The Court finds that Praetorian did not have a duty to defend and indemnify Auto Mobility in the underlying litigation. Under the Policy, Praetorian only has a duty to defend and indemnify Auto Mobility against trademark infringement when the infringement is based on an advertisement of copyright, trade dress, or slogan. [ECF. No. 1-1 at 94]. Neither party argues that the underlying litigation is based on advertisement of copyright or trade dress. Therefore, the Court need only determine whether the infringement claim is based on the infringement of a slogan. The Court finds that it is not.

A. The Policy

In Florida, a clear and unambiguous policy provision "should be enforced according to its terms whether it is a basic policy provision or an exclusionary provision." Interline Brands, Inc. v. Chartis Specialty Ins. Co., 749 F. 3d 962, 965 (11th Cir. 2014), citing Taurus Holdings, Inc. v. U.S. Fidelity and Guar. Co., 913 So. 2d 528, 532 (Fla.2005). If a coverage exclusion provision is ambiguous, the Court shall construe it in favor of the insured. Deni Assoc. of Fla., Inc. v. State Farm Fire & Cas. Ins. Co., 711 So. 2d 1135, 1140 (Fla.1998). A provision is ambiguous if, "after resort to the ordinary rules of construction, the relevant policy language is susceptible to more than one reasonable interpretation, one providing coverage and the other limiting coverage." Interline Brands, Inc. v. Chartis Specialty Ins. Co., 749 F. 3d 962, 965 (11th Cir. 2014), citing Taurus Holdings, 913 So. 2d at 532. However, a provision is not ambiguous merely because it requires analysis to interpret it. Interline Brands, Inc. v. Chartis Specialty Ins.Co., 749 F. 3d 962, 965 (11th Cir. 2014), citing Gen. Star Indem. Co. v. W. Fla. Vill. Inn, Inc., 874 So. 2d 26, 31 (Fla. 2d DCA 2004).
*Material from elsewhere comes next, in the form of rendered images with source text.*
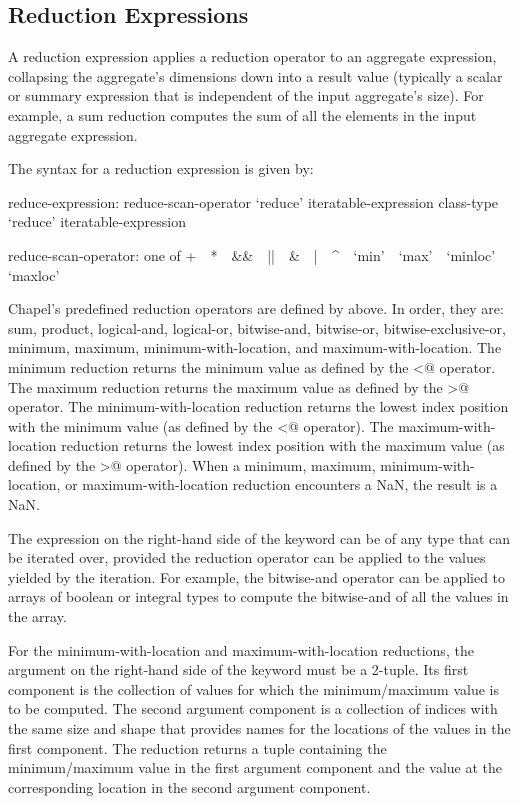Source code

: \subsection{Reduction Expressions}
\label{reduce}

A reduction expression applies a reduction operator to an aggregate
expression, collapsing the aggregate's dimensions down into a result
value (typically a scalar or summary expression that is independent of
the input aggregate's size).  For example, a sum reduction computes
the sum of all the elements in the input aggregate expression.

The syntax for a reduction expression is given by:
\begin{syntax}
reduce-expression:
  reduce-scan-operator `reduce' iteratable-expression
  class-type `reduce' iteratable-expression

reduce-scan-operator: one of
  + $ $ $ $ * $ $ $ $ && $ $ $ $ || $ $ $ $ & $ $ $ $ | $ $ $ $ ^ $ $ $ $ `min' $ $ $ $ `max' $ $ $ $ `minloc' $ $ $ $ `maxloc'
\end{syntax}

Chapel's predefined reduction operators are defined
by  above.  In order, they are: sum,
product, logical-and, logical-or, bitwise-and, bitwise-or,
bitwise-exclusive-or, minimum, maximum, minimum-with-location, and
maximum-with-location.  The minimum reduction returns the minimum
value as defined by the \verb@<@ operator.  The maximum reduction
returns the maximum value as defined by the \verb@>@ operator.  The
minimum-with-location reduction returns the lowest index position with
the minimum value (as defined by the \verb@<@ operator).  The
maximum-with-location reduction returns the lowest index position with
the maximum value (as defined by the \verb@>@ operator).
When a minimum, maximum, minimum-with-location, or maximum-with-location
reduction encounters a NaN, the result is a NaN.

The expression on the right-hand side of the  keyword
can be of any type that can be iterated over, provided
the reduction operator can be applied to the values yielded
by the iteration. For example, the bitwise-and
operator can be applied to arrays of boolean or integral types to
compute the bitwise-and of all the values in the array.

For the minimum-with-location and maximum-with-location reductions,
the argument on the right-hand side of the  keyword
must be a 2-tuple. Its first component is the collection
of values for which the minimum/maximum value is to be computed.  The
second argument component is a collection of indices with the same size and
shape that provides names for the locations of the values in the first
component.  The reduction returns a tuple containing the
minimum/maximum value in the first argument component and the value
at the corresponding location in the second argument component.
In this case, the Policy is not ambiguous. As noted above, the Policy Exclusion states that it will not cover "'[p]ersonal and advertising injury' arising out of the infringement of copyright, patent, trademark, trade secret or other intellectual property rights," and that under the exclusion, "such other intellectual property rights do not include the use of another's advertising idea in your advertisement." [ECF. No. 1-1 at 94]. More importantly, the Policy Exclusion states, "[h]owever, this exclusion does not apply to infringement, in your advertisement, of copyright, trade dress or slogan." [Id.]. There is little guidance from the Eleventh Circuit as to what constitutes a slogan. However, the Second Circuit distinguished between a trademark and a slogan, concluding that a slogan must be different from the company name or a product. See Hugo Boss Fashions, Inc. v. Federal Ins. Co., 252 F.3d 608, 620 (2d Cir. 2011). A court of this district relied on that principle in James River, 842 F. Supp. 2d at 1355.

For the Policy to provide coverage, the underlying complaint must allege, and be interpreted as, a slogan infringement claim. Id. The phrases at issue in this case are "Discount Mobility" and "Medical Travel." The plaintiffs in the underlying litigation are named Discount Mobility...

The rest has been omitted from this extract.